I found this the hard way out. Local variables in a T-Sql loop in Sql Server are not really local in the strict terms of a block-oriented programming language like C/C++.

e.g. In C++, if you have the following:

{syntaxhighlighter brush: cpp;fontsize: 100; first-line: 1; }int i;
for (i = 0; i<=10; i++)
{
int *p = NULL;
if (p == NULL)
p = new int(1);
else
*p = *p + 1;
printf(“%d”, *p);

}{/syntaxhighlighter}

You expect to see 1 being printed 10 times. (I am ignoring the memory leaks above.

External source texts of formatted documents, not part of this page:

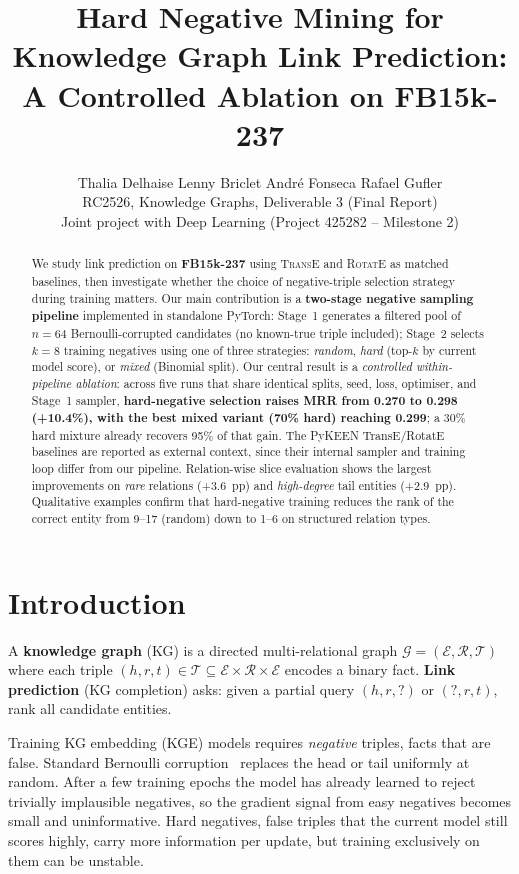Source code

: \documentclass[10pt,twocolumn,letterpaper]{article}
\title{Hard Negative Mining for Knowledge Graph Link Prediction:\\
A Controlled Ablation on FB15k-237}
\author{
  Thalia Delhaise \quad Lenny Briclet \quad Andr\'e Fonseca \quad Rafael Gufler \\
  RC2526, Knowledge Graphs, Deliverable 3 (Final Report) \\
  Joint project with Deep Learning (Project 425282 -- Milestone 2)
}
\begin{document}
\maketitle

\begin{abstract}
We study link prediction on \textbf{FB15k-237} using \textsc{TransE} and
\textsc{RotatE} as matched baselines, then investigate whether the choice of
negative-triple selection strategy during training matters. Our main contribution
is a \textbf{two-stage negative sampling pipeline} implemented in standalone
PyTorch: Stage~1 generates a filtered pool of $n\!=\!64$ Bernoulli-corrupted
candidates (no known-true triple included); Stage~2 selects $k\!=\!8$ training
negatives using one of three strategies: \emph{random}, \emph{hard}
(top-$k$ by current model score), or \emph{mixed} (Binomial split).
Our central result is a \emph{controlled within-pipeline ablation}:
across five runs that share identical splits, seed, loss, optimiser, and
Stage~1 sampler, \textbf{hard-negative selection raises MRR from 0.270 to
0.298 (+10.4\%), with the best mixed variant (70\% hard) reaching 0.299};
a 30\% hard mixture already recovers 95\% of that gain. The PyKEEN
TransE/RotatE baselines are reported as external context, since their
internal sampler and training loop differ from our pipeline.
Relation-wise slice evaluation shows the largest improvements on
\emph{rare} relations (+3.6~pp) and \emph{high-degree} tail entities (+2.9~pp).
Qualitative examples confirm that hard-negative training reduces the rank of
the correct entity from 9--17 (random) down to 1--6 on structured relation types.
\end{abstract}

\section{Introduction}
\label{sec:intro}

A \textbf{knowledge graph} (KG) is a directed multi-relational graph
$\mathcal{G}=(\mathcal{E},\mathcal{R},\mathcal{T})$ where each triple
$(h,r,t)\in\mathcal{T}\subseteq\mathcal{E}\times\mathcal{R}\times\mathcal{E}$
encodes a binary fact. \textbf{Link prediction} (KG completion) asks: given a
partial query $(h,r,?)$ or $(?,r,t)$, rank all candidate entities.

Training KG embedding (KGE) models requires \emph{negative} triples, facts
that are false. Standard Bernoulli corruption~\cite{wang2014knowledge} replaces
the head or tail uniformly at random. After a few training epochs the model has
already learned to reject trivially implausible negatives, so the gradient signal
from easy negatives becomes small and uninformative. Hard negatives, false
triples that the current model still scores highly, carry more information per
update, but training exclusively on them can be unstable.
\end{document}
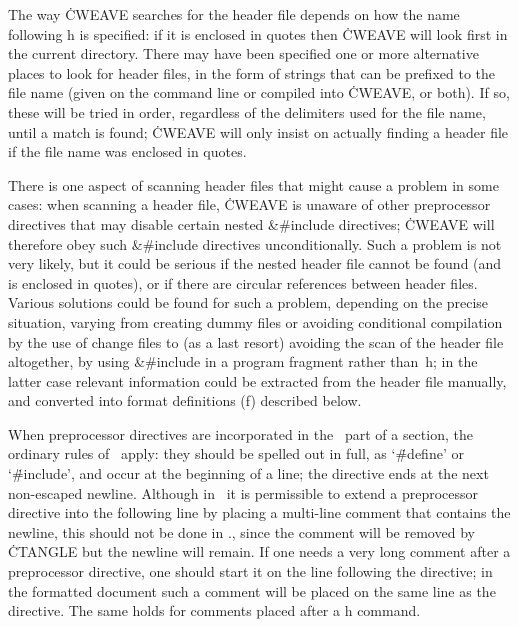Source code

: The way \.{CWEAVE} searches for the header file depends on how the name
following \:h is specified: if it is enclosed in quotes then \.{CWEAVE} will
look first in the current directory. There may have been specified one or
more alternative places to look for header files, in the form of strings
that can be prefixed to the file name (given on the command line or compiled
into \.{CWEAVE}, or both). If so, these will be tried in order, regardless
of the delimiters used for the file name, until a match is found; \.{CWEAVE}
will only insist on actually finding a header file if the file name was
enclosed in quotes.

There is one aspect of scanning header files that might cause a problem in
some cases: when scanning a header file, \.{CWEAVE} is unaware of other
preprocessor directives that may disable certain nested \&{\#include}
directives; \.{CWEAVE} will therefore obey such \&{\#include} directives
unconditionally. Such a problem is not very likely, but it could be serious
if the nested header file cannot be found (and is enclosed in quotes), or if
there are circular references between header files. Various solutions could
be found for such a problem, depending on the precise situation, varying
from creating dummy files or avoiding conditional compilation by the use of
change files to (as a last resort) avoiding the scan of the header file
altogether, by using \&{\#include} in a program fragment rather than~\:h; in
the latter case relevant information could be extracted from the header
file manually, and converted into format definitions (\:f) described below.

When preprocessor directives are incorporated in the \Cee~part of a section,
the ordinary rules of \Cee\ apply: they should be spelled out in full, as
`\.{\#define}' or `\.{\#include}', and occur at the beginning of a line; the
directive ends at the next non-escaped newline. Although in \Cee\ it is
permissible to extend a preprocessor directive into the following line by
placing a multi-line comment that contains the newline, this should not be
done in \CWEB., since the comment will be removed by \.{CTANGLE} but the
newline will remain. If one needs a very long comment after a preprocessor
directive, one should start it on the line following the directive; in the
formatted document such a comment will be placed on the same line as the
directive. The same holds for comments placed after a \:h command.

This is just a sample situation).

Now try the follwing in Sql Server:

DECLARE @i int;

set @i = 1;

WHILE @i<=10
BEGIN
    DECLARE @j int;
    
    IF @j IS NULL
        set @j = 1;
    ELSE
        set @j = @j + 1;
    
    SELECT @j;
    
    set @i = @i + 1;
END

To your surprise, the output is 1,2,3… 10. Clearly, @j preserved its value from the previous iteration, even when it was declared inside the loop.

I got stuck in this gotcha, when I declared a local table variable inside a loop. I expected the table variable to start empty at the beginning of each iteration. However, to my (rather inpleasant) surprise, it was still holding rows from previous iterations.

The solution was simple. Declare the table variable above the loop, and clear it out (using DELETE FROM…) at the beginning of each loop iteration.